Go to sleepy little baby.

When you wake,

You shall have,

All the pretty little ponies . . .



It was probably always a beautiful lullaby, Derek thought. Probably even when normal people sang it, it was beautiful. Maybe even brought tears to people’s eyes.

But Derek’s sister, Jill, was not a normal person.

Beautiful songs could sometimes take a person out of themselves and carry them away to a place of magic. But when Jill sang it was not about the song, really. She could sing the phone book. She could sing a shopping list. Whatever she sang, whatever the words or the tune, it was so beautiful, so achingly lovely, that no one could listen and be untouched.

No one could hear her and turn away. No one could hear her and remember that they were scared or hungry or angry. All they thought of was what was in the song, in the words and in the music.

He wanted to go to sleep.

He wanted to have all the pretty little ponies.

While she sang that was all he wanted. All he had ever wanted.
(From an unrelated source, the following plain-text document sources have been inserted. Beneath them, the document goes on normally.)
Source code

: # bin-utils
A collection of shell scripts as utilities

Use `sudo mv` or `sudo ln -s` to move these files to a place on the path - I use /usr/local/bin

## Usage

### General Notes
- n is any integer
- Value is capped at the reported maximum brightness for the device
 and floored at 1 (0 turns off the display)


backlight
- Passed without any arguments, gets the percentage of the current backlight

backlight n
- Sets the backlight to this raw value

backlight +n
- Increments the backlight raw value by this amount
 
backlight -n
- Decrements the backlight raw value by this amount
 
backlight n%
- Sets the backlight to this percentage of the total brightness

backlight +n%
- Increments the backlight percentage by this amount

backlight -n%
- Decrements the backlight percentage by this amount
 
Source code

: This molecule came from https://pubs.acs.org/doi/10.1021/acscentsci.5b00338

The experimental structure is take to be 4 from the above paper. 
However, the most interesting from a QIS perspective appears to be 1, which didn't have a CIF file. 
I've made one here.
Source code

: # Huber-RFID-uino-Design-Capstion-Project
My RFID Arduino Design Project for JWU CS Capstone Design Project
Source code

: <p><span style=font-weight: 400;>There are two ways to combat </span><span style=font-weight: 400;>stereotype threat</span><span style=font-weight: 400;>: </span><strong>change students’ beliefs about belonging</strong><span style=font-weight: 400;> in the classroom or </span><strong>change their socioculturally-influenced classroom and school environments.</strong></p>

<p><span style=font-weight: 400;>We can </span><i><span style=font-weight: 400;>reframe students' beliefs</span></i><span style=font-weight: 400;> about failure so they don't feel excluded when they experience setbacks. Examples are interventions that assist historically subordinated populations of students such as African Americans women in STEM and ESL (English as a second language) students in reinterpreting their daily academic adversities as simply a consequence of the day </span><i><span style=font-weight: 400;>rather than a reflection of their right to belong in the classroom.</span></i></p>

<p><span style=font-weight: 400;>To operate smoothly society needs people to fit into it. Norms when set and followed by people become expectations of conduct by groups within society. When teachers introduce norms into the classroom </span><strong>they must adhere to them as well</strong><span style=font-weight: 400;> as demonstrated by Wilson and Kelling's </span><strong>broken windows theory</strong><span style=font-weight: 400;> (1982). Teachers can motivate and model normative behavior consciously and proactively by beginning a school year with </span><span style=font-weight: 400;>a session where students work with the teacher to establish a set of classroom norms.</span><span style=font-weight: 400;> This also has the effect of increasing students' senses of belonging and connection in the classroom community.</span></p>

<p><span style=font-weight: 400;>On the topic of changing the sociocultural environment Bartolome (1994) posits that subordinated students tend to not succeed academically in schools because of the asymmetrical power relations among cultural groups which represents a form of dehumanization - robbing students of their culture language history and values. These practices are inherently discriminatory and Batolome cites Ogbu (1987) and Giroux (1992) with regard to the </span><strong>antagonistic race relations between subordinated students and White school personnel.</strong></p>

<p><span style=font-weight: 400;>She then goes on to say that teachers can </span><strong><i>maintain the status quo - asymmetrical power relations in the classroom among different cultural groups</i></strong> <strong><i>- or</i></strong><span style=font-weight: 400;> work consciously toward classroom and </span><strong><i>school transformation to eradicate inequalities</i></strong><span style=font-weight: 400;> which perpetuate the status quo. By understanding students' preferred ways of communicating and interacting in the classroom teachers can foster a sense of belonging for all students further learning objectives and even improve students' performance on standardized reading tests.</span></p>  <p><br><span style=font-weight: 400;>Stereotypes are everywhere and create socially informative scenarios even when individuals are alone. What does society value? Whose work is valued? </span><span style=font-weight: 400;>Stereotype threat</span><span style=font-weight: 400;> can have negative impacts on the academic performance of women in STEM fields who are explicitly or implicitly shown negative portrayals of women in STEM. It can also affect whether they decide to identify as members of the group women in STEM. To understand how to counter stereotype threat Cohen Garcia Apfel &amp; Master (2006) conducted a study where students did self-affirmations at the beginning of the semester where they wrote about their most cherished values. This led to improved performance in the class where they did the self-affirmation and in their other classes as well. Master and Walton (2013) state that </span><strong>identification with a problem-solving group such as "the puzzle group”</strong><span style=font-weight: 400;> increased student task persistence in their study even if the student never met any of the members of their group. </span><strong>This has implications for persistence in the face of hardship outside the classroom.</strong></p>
Derek had made sure the windows were shut. Because when Jill sang every person within hearing came to listen. They couldn’t help it.

At first neither of them had understood what was happening. Jill was just nine years old, not a trained singer or anything. But one day about a week before, she’d started singing. Something stupid, Derek recalled. The theme song to The Fairly Oddparents.
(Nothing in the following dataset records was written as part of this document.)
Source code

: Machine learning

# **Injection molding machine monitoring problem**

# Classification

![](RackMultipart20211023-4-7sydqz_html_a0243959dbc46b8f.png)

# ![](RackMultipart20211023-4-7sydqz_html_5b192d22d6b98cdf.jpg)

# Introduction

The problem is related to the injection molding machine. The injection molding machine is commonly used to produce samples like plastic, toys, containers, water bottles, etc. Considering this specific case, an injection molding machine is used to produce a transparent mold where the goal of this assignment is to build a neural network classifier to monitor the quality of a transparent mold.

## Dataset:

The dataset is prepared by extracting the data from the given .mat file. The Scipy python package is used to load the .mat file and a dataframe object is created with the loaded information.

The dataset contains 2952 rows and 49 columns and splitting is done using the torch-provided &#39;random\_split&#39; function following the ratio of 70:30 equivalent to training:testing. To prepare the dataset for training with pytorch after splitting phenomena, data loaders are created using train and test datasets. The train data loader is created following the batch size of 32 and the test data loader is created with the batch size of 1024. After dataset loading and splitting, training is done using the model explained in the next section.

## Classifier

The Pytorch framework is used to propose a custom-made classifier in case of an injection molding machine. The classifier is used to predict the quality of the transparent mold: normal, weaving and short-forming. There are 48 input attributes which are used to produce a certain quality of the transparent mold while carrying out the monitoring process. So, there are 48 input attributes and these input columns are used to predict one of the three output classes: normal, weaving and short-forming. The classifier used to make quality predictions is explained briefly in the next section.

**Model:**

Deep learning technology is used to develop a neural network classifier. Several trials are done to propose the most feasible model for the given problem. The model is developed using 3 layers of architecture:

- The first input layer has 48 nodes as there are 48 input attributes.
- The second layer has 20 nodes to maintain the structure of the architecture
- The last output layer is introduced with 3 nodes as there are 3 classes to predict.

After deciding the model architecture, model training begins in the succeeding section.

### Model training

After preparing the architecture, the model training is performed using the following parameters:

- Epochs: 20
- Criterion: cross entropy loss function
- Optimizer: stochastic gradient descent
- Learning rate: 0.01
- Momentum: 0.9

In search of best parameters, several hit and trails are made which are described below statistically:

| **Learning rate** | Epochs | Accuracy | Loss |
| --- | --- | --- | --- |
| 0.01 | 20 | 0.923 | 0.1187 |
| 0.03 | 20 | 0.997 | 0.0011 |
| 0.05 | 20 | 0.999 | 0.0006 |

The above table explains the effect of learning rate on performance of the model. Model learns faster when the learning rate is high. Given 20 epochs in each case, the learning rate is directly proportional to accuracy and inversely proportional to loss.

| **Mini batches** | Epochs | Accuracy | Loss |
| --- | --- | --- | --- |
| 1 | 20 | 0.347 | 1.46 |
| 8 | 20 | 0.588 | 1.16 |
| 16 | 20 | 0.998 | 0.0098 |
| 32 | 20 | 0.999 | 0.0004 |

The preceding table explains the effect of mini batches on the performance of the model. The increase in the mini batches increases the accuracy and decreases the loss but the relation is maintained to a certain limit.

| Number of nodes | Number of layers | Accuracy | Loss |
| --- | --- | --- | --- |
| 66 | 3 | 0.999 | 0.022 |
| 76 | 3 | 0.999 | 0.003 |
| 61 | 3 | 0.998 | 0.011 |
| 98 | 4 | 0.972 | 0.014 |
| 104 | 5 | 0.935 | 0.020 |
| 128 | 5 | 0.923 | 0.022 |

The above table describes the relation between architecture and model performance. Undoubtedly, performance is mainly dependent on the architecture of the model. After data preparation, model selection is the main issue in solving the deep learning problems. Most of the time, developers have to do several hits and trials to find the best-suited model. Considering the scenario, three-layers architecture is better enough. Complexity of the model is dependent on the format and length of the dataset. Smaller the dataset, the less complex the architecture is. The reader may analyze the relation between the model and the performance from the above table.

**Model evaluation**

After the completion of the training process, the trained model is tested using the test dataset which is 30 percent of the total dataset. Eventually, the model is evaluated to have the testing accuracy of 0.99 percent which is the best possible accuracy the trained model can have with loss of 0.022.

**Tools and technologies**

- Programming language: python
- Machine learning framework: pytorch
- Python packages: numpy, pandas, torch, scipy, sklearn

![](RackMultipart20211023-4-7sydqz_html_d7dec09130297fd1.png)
Derek had stopped dead in his tracks. He’d been unable to move. Unable to stop listening. Grinning at the rapid-fire list of Timmy’s wishes, wanting each of those things himself. Wanting his own fairy godparents. And when at last Jill had fallen silent it was like he was waking up from the most perfect dream to find himself in a gray and awful reality.

It took only a day or so before Derek figured out that this was no ordinary talent. He’d had to face the fact that his little sister was a freak.

It was a terrifying discovery. Derek was a normal. The freaks—people like Dekka, Brianna, Orc, and especially Sam Temple—scared him. Their powers meant they could do whatever they wanted. No one could stop them.

Mostly the freaks acted okay. Mostly they used their powers to do things that needed doing. But Derek had seen Sam Temple in the middle of a fight. Sam against that other mega-freak, Caine Soren. They had destroyed a big part of the town plaza trying to kill each other. Derek had curled up in a ball and hidden as best he could while that battle raged.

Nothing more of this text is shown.